Tracing Deepti Naval’s life through her memoir, A Country Called Childhood
On Tuesday evening, actor Deepti Naval unveiled her memoir, A Country Called Childhood in the Capital
On Tuesday evening, actor Deepti Naval unveiled her memoir, A Country Called Childhood in the Capital. Twenty years in the making, her memoir has taken shape in the form of evocative vignettes peppered with details about her childhood, her cinematic calling and more. The book was launched by actor Sharmila Tagore who shared her insights. “She delves into her childhood with admirable honesty. I felt many emotions going through her book, the uppermost emotion was of joy...pure, unadulterated joy,” she said. The veteran actor features prominently in the memoir as shared by Naval. “After watching Anupama (1966), I stopped talking for a whole season. My mother would call me and I would not answer, or I’d just stand near the kitchen because mujhe toh nahi bolna tha na,” she shared.


Revelation and Catharsis
The evening took the audience through more such chapters of the actor’s childhood, including the Partition, the Indian exodus from Burma and growing up in a syncretic Amritsar. “Writing about my childhood gave me a chance to look at myself and where I was going. It was a revelation to me; tracing my family, visiting all those places in cities like Imphal, Lahore was cathartic but also very illuminating. We grew up in a house in Hall Bazaar overlooking the Khair ud Din Masjid and we would often peep from our terrace into the courtyard. It was part of our life,” she said. Sharing how her family name changed from Sharma to Naval, she said that her father wanted a different surname as “he didn’t want to be just another Sharma; there were so many Sharmas in Amritsar at that time.” That’s how Naval, which means new, came to be.

Deepti on the Run
Another interesting anecdote, one that would have never made it to the memoir had it not been for lyricist-filmmaker Gulzar, is about Naval running away from her home. “He’d call me and ask, ‘acha bachhoo, voh likha ki nahi?’ and every time, I’d be vague. But he would always say that without mentioning that incident, my memoir would never be complete,” she shared, adding that she just ran off and spent the night at the railway station in Pathankot.
No Escaping the Drama
When it was revealed that Deepti Naval’s publisher called her a drama queen, a collective sigh filled the room even as a guilty-looking Naval blushed. “I had a hat stand I used to talk to. I was small for a very long time and it saw me grow from a small girl to someone who finally reached the mirror,” Naval confessed. She shared that her grandfather had three boxes reserved for himself at three different cinema halls around their house because he liked watching a film a day. “He would go inside one hall, watch a scene or two and then come out and go about his day. He was just like that,” she said.
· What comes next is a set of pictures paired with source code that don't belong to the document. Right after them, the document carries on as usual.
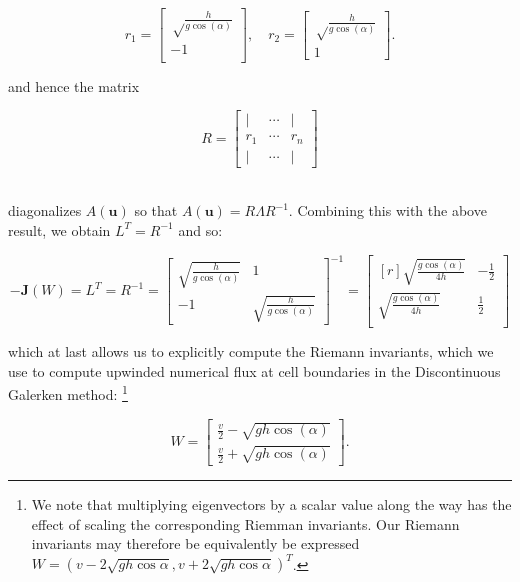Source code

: $$
r_1 = \begin{bmatrix}
    \sqrt\frac{h}{g \cos{(\alpha)}} \\
    -1 \\
\end{bmatrix}, \quad r_2 = \begin{bmatrix}
    \sqrt\frac{h}{g \cos{(\alpha)}} \\
    1
\end{bmatrix}.
$$

\noindent and hence the matrix 

$$
R = \begin{bmatrix}
    \vert & \cdots & \vert \\
    r_1   & \cdots & r_n   \\
    \vert & \cdots & \vert
\end{bmatrix}
$$

\ \\
\noindent diagonalizes $A(\textbf{u})$ so that $A(\textbf{u}) = R \Lambda R^{-1}$. Combining this with the above result,
we obtain $L^T = R^{-1}$ and so:

\[\renewcommand\arraystretch{2}
-\textbf{J}(W) = L^T = R^{-1} = \begin{bmatrix}
    \sqrt{\frac{h}{g \cos{(\alpha)}}} & 1 \\
    -1                                & \sqrt{\frac{h}{g \cos{(\alpha)}}}
\end{bmatrix}^{-1} = \begin{bmatrix*}[r]
    \sqrt{\frac{g \cos{(\alpha)}}{4h}} & -\frac{1}{2} \\
    \sqrt{\frac{g \cos{(\alpha)}}{4h}} &  \frac{1}{2} \\
\end{bmatrix*}
\]

\noindent which at last allows us to explicitly compute the Riemann invariants, which we use to compute upwinded 
numerical flux at cell boundaries in the Discontinuous Galerken method: \footnote{
    We note that multiplying eigenvectors by a scalar value along the way has the effect of scaling the corresponding 
    Riemman invariants. Our Riemann invariants may therefore be equivalently be expressed \linebreak
    $W = (v - 2 \sqrt{gh \cos{\alpha}}, v + 2 \sqrt{gh \cos{\alpha}})^T$.
}

\[\renewcommand\arraystretch{2}
W = \begin{bmatrix}
    \frac{v}{2} - \sqrt{g h \cos{(\alpha)}} \\ 
    \frac{v}{2} + \sqrt{g h \cos{(\alpha)}} 
\end{bmatrix}.
\]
While charting her journey into films, Naval also noted that her body of work has been rather small as compared to her peers. “My colleagues have done 250 films while I only have 100. I think I was being choosy at that time,” she added. The one thing she misses, though, is not being cast in song-and-dance roles. “I am a trained kathak dancer, so I miss that I never got such roles,” she said. Her candour left the audience in splits and hopeful that this memoir will be followed up with another.